Can Counterfactuals Help Explain the Relationship Between American and Nazi Racism? On James Whitman's "Hitler's American Model"

James Q. Whitman’s new book, Hitler’s American Model, raises important issues that are worth exploring about the influence of American racism on the policies of the Nazi regime.  One way of testing the causal relationship is to borrow from Max Weber’s time honored method of altering a variable in a causal relationship and seeing how a changed antecedent would affect the consequent.

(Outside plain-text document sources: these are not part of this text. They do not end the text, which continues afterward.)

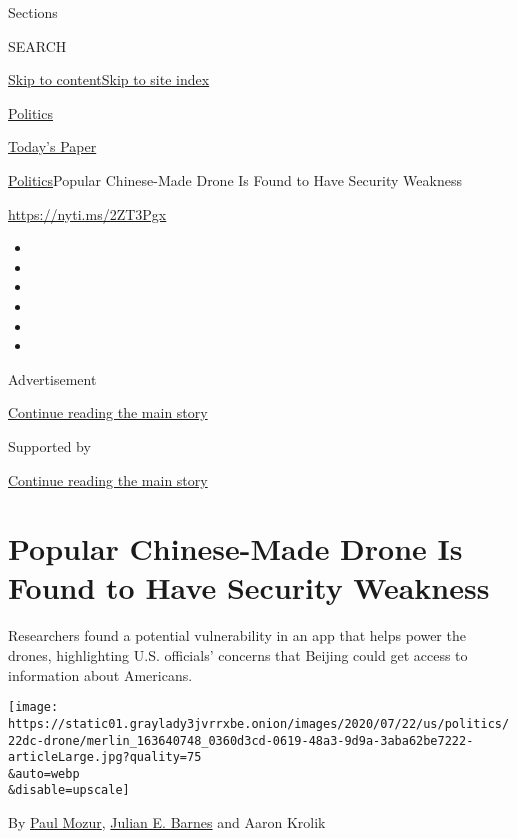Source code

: Sections

SEARCH

\protect\hyperlink{site-content}{Skip to
content}\protect\hyperlink{site-index}{Skip to site index}

\href{https://www.nytimes3xbfgragh.onion/section/politics}{Politics}

\href{https://myaccount.nytimes3xbfgragh.onion/auth/login?response_type=cookie\&client_id=vi}{}

\href{https://www.nytimes3xbfgragh.onion/section/todayspaper}{Today's
Paper}

\href{/section/politics}{Politics}\textbar{}Popular Chinese-Made Drone
Is Found to Have Security Weakness

\url{https://nyti.ms/2ZT3Pgx}

\begin{itemize}
\item
\item
\item
\item
\item
\item
\end{itemize}

Advertisement

\protect\hyperlink{after-top}{Continue reading the main story}

Supported by

\protect\hyperlink{after-sponsor}{Continue reading the main story}

\hypertarget{popular-chinese-made-drone-is-found-to-have-security-weakness}{%
\section{Popular Chinese-Made Drone Is Found to Have Security
Weakness}\label{popular-chinese-made-drone-is-found-to-have-security-weakness}}

Researchers found a potential vulnerability in an app that helps power
the drones, highlighting U.S. officials' concerns that Beijing could get
access to information about Americans.

\texttt{[image: https://static01.graylady3jvrrxbe.onion/images/2020/07/22/us/politics/22dc-drone/merlin\_163640748\_0360d3cd-0619-48a3-9d9a-3aba62be7222-articleLarge.jpg?quality=75\\\&auto=webp\\\&disable=upscale]}

By \href{https://www.nytimes3xbfgragh.onion/by/paul-mozur}{Paul Mozur},
\href{https://www.nytimes3xbfgragh.onion/by/julian-e-barnes}{Julian E.
Barnes} and Aaron Krolik

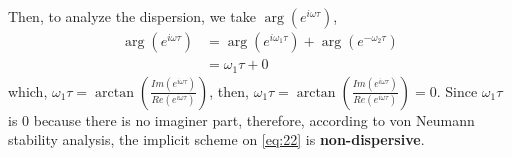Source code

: \documentclass[a4paper,12pt]{article}
\begin{document}
\begin{enumerate}
	Then, to analyze the dispersion, we take $\arg(e^{i\omega\tau})$,
	\begin{equation}\label{eq:28}
	\begin{aligned}
	\arg(e^{i\omega\tau}) &= \arg(e^{i\omega_1\tau}) + \arg(e^{-\omega_2\tau})\\
	&= \omega_1\tau + 0
	\end{aligned}
	\end{equation}
	which, $\omega_1\tau = \arctan\left(\frac{Im(e^{i\omega \tau})}{Re(e^{i\omega \tau})}\right)$,
	then, $\omega_1\tau = \arctan\left(\frac{Im(e^{i\omega \tau})}{Re(e^{i\omega \tau})}\right) = 0$. Since $\omega_1\tau$ is 0 because there is no imaginer part, therefore, according to von Neumann stability analysis, the implicit scheme on \eqref{eq:22} is \textbf{non-dispersive}.
\end{enumerate}
\end{document}
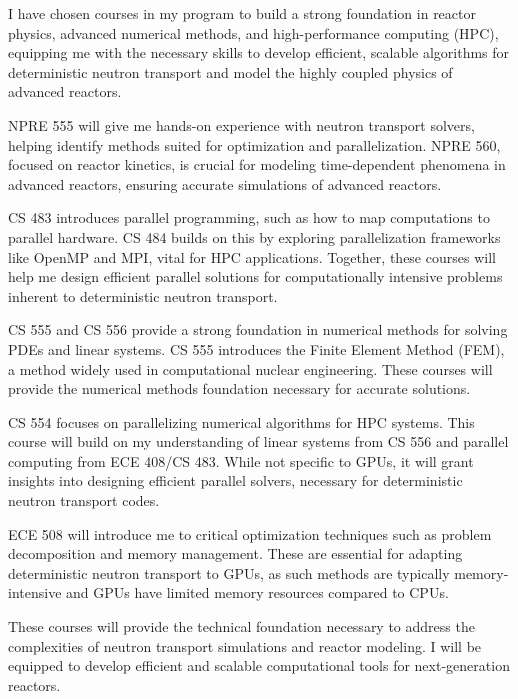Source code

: \documentclass[12pt]{letter}
\begin{document}
I have chosen courses in my program to build a strong foundation in reactor
physics, advanced numerical methods, and high-performance computing (HPC),
equipping me with the necessary skills to develop efficient, scalable
algorithms for deterministic neutron transport and model the highly coupled
physics of advanced reactors.

NPRE 555 will give me hands-on experience with neutron transport solvers,
helping identify methods suited for optimization and parallelization. NPRE 560,
focused on reactor kinetics, is crucial for modeling time-dependent phenomena
in advanced reactors, ensuring accurate simulations of advanced reactors.

CS 483 introduces parallel programming, such as how to map computations to
parallel hardware. CS 484 builds on this by exploring parallelization
frameworks like OpenMP and MPI, vital for HPC applications. Together, these
courses will help me design efficient parallel solutions for computationally
intensive problems inherent to deterministic neutron transport.

CS 555 and CS 556 provide a strong foundation in numerical methods for solving
PDEs and linear systems. CS 555 introduces the Finite Element Method (FEM), a
method widely used in computational nuclear engineering. These courses will
provide the numerical methods foundation necessary for accurate solutions.  

CS 554 focuses on parallelizing numerical algorithms for HPC systems. This
course will build on my understanding of linear systems from CS 556 and
parallel computing from ECE 408/CS 483. While not specific to GPUs, it will
grant insights into designing efficient parallel solvers, necessary for
deterministic neutron transport codes.

ECE 508 will introduce me to critical optimization techniques such as problem
decomposition and memory management. These are essential for adapting
deterministic neutron transport to GPUs, as such methods are typically
memory-intensive and GPUs have limited memory resources compared to CPUs.

These courses will provide the technical foundation necessary to address the
complexities of neutron transport simulations and reactor modeling. I will be
equipped to develop efficient and scalable computational tools for
next-generation reactors.
\end{document}
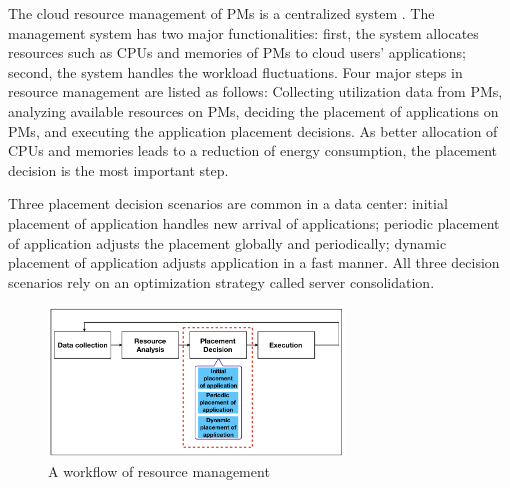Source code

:  The cloud resource management of PMs is a centralized system \cite{Jennings:2015ht}. The management system has two major functionalities: first, the system allocates resources such as CPUs and memories of PMs to cloud users' applications; second, the system handles the workload fluctuations. Four major steps in resource management are listed as follows: Collecting utilization data from PMs, analyzing available resources on PMs, deciding the placement of applications on PMs, and executing the application placement decisions.  As better allocation of CPUs and memories leads to a reduction of energy consumption, the placement decision is the most important step.

 Three placement decision scenarios are common in a data center: initial placement of application handles new arrival of applications; periodic placement of application adjusts the placement globally and periodically; dynamic placement of application adjusts application in a fast manner. All three decision scenarios rely on an optimization strategy called server consolidation. 
\begin{figure}
	\centering
	\includegraphics[width=0.7\textwidth]{pics/workflow_management.png}
	\caption{A workflow of resource management \cite{Mishra:2012kx}}
	\label{fig:workflow}
\end{figure}




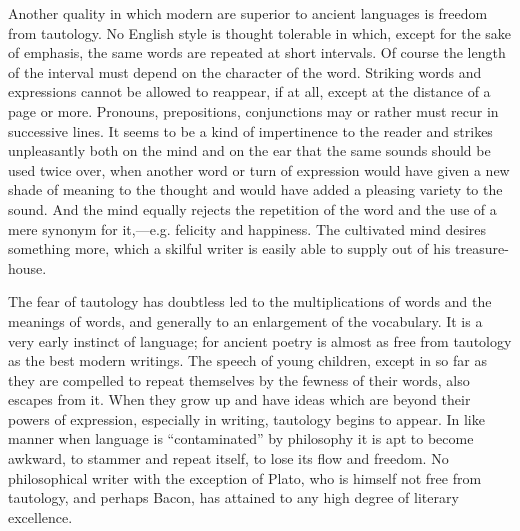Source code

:\documentclass[11pt,letter]{article}
\begin{document}
\par  Another quality in which modern are superior to ancient languages is freedom from tautology. No English style is thought tolerable in which, except for the sake of emphasis, the same words are repeated at short intervals. Of course the length of the interval must depend on the character of the word. Striking words and expressions cannot be allowed to reappear, if at all, except at the distance of a page or more. Pronouns, prepositions, conjunctions may or rather must recur in successive lines. It seems to be a kind of impertinence to the reader and strikes unpleasantly both on the mind and on the ear that the same sounds should be used twice over, when another word or turn of expression would have given a new shade of meaning to the thought and would have added a pleasing variety to the sound. And the mind equally rejects the repetition of the word and the use of a mere synonym for it,—e.g. felicity and happiness. The cultivated mind desires something more, which a skilful writer is easily able to supply out of his treasure-house.

\par  The fear of tautology has doubtless led to the multiplications of words and the meanings of words, and generally to an enlargement of the vocabulary. It is a very early instinct of language; for ancient poetry is almost as free from tautology as the best modern writings. The speech of young children, except in so far as they are compelled to repeat themselves by the fewness of their words, also escapes from it. When they grow up and have ideas which are beyond their powers of expression, especially in writing, tautology begins to appear. In like manner when language is “contaminated” by philosophy it is apt to become awkward, to stammer and repeat itself, to lose its flow and freedom. No philosophical writer with the exception of Plato, who is himself not free from tautology, and perhaps Bacon, has attained to any high degree of literary excellence.
\end{document}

One critic, Joshua Muravchik has already done so in a perceptive, if imperfect, review in Moment Magazine.  In challenging Whitman’s claim that segregationist American laws pertaining to Blacks and whites in the U. S. influenced Nazi legal minds drafting the Nuremberg Laws in 1935 (not 1934, as Muravchik mistakenly writes), he declares:

"Suppose for a moment that the Nazis had found no “inspiration” in American examples. What then? The German lawyers had a mandate, flowing from the Führer, to draft laws that would strip Jews of their citizenship and prevent them from further contaminating German blood through sexual contact. Had there been no American “models” to guide them, would the lawyers have reported back to their superiors that, however desirable it might be to protect the Aryan race from the Jews, they could recommend no measures because they could find no foreign precedents? Would there have been no Nuremberg laws? Would the Führer have backed down and away?"

The suggestion, of course, is that Nazi policy would have unfolded exactly as it did in reality.

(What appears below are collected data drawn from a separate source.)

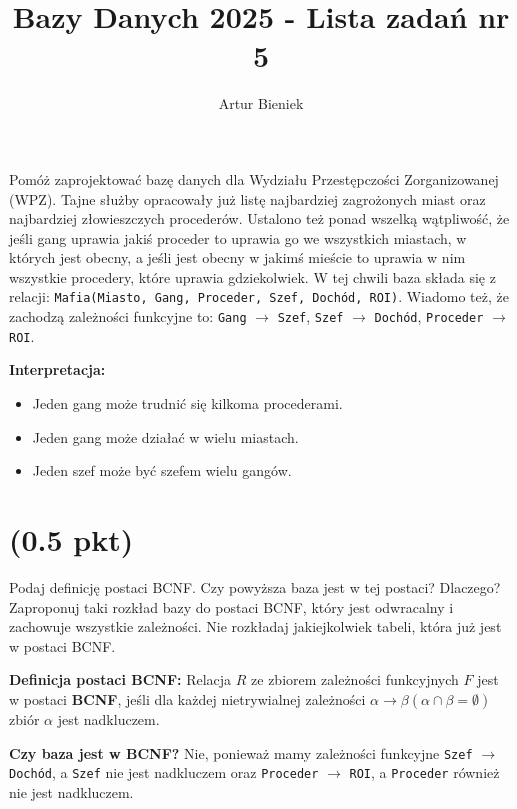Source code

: \documentclass{article}
\begin{document}
\title{Bazy Danych 2025 - Lista zadań nr 5}
\author{Artur Bieniek}

\maketitle

Pomóż zaprojektować bazę danych dla Wydziału Przestępczości Zorganizowanej (WPZ). Tajne służby opracowały już listę najbardziej zagrożonych miast oraz najbardziej złowieszczych procederów. Ustalono też ponad wszelką wątpliwość, że jeśli gang uprawia jakiś proceder to uprawia go we wszystkich miastach, w których jest obecny, a jeśli jest obecny w jakimś mieście to uprawia w nim wszystkie procedery, które uprawia gdziekolwiek. W tej chwili baza składa się z relacji: \texttt{Mafia(Miasto, Gang, Proceder, Szef, Dochód, ROI)}. Wiadomo też, że zachodzą zależności funkcyjne to: \texttt{Gang} $\rightarrow$ \texttt{Szef}, \texttt{Szef} $\rightarrow$ \texttt{Dochód}, \texttt{Proceder} $\rightarrow$ \texttt{ROI}.

\textbf{Interpretacja:} \begin{itemize}
        \item Jeden gang może trudnić się kilkoma procederami.
        \item Jeden gang może działać w wielu miastach.
        \item Jeden szef może być szefem wielu gangów.
\end{itemize}

\section{(0.5 pkt)} Podaj definicję postaci BCNF. Czy powyższa baza jest w tej postaci? Dlaczego? Zaproponuj taki rozkład bazy do postaci BCNF, który jest odwracalny i zachowuje wszystkie zależności. Nie rozkładaj jakiejkolwiek tabeli, która już jest w postaci BCNF.

\textbf{Definicja postaci BCNF:}  Relacja $R$ ze zbiorem zależności funkcyjnych $F$ jest w postaci \textbf{BCNF}, jeśli dla każdej nietrywialnej zależności $\alpha \rightarrow \beta (\alpha \cap \beta = \emptyset)$ zbiór $\alpha$ jest nadkluczem.

\textbf{Czy baza jest w BCNF?} Nie, ponieważ mamy zależności funkcyjne \texttt{Szef} $\rightarrow$ \texttt{Dochód}, a \texttt{Szef} nie jest nadkluczem oraz \texttt{Proceder} $\rightarrow$ \texttt{ROI}, a \texttt{Proceder} również nie jest nadkluczem.
\end{document}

Similarly, in The Journal of Genocide Research (2013), Thomas Kühne critiqued the claim of Carroll Kakel’s book, The American West and the Nazi East, that the story of 19th century American colonial activity in North America (ie. western expansion) inspired Hitler’s quest for Lebensraum in World War II. 

As Kühne put it:

“Apart from few Hitler quotations, Kakel relies on a likewise scanty body of secondary sources on the reception and the images of America in Nazi Germany and by the Nazi movement. The far-reaching, implicit consequence of his comparison—if there had been no American West, the German East and possibly the Holocaust would not have materialized, or if so, only in a different way—is thus based on astonishingly thin evidence. Hence, Jens-Uwe Guettel, author of rather differently conceptualized book on transnational exchanges between German and American imperialism and expansionism, is able to quickly deflate the foundation of Kakel’s thesis: in Hitler’s first 800-page book, North America is mentioned three times, each ‘brief, superficial and metaphorical’. America is invoked a little more often in Hitler’s second book (unpublished during his lifetime), but not with reference to German expansion in the East.”

My point in drawing attention to these counterfactual critiques is not to question to value of comparing American and Nazi racism.  Such a comparison can be highly instructive.  Rather, I seek to show how establishing causal influence can be aided by counterfactual analysis. 

Muravchik's and Kühne’s observations suggest that, even without the American precedents, Nazi policy would have probably proceeded as it did in semi-deterministic fashion.  Their observations suggest that any Nazi references to American precedents served less as sources of inspiration than rhetorical justification.


Comments

Even if there were't the indians(native people of america) wars Hitler would have used another exemple. Hitler said he admired the Mongols and the arabic invasion of the medieval times. Hitler also said that he wanted Russia to be Germany India(a colony to plunder).

I forgot, Hitler also liked the authoritarian society of Sparta that did eugenics.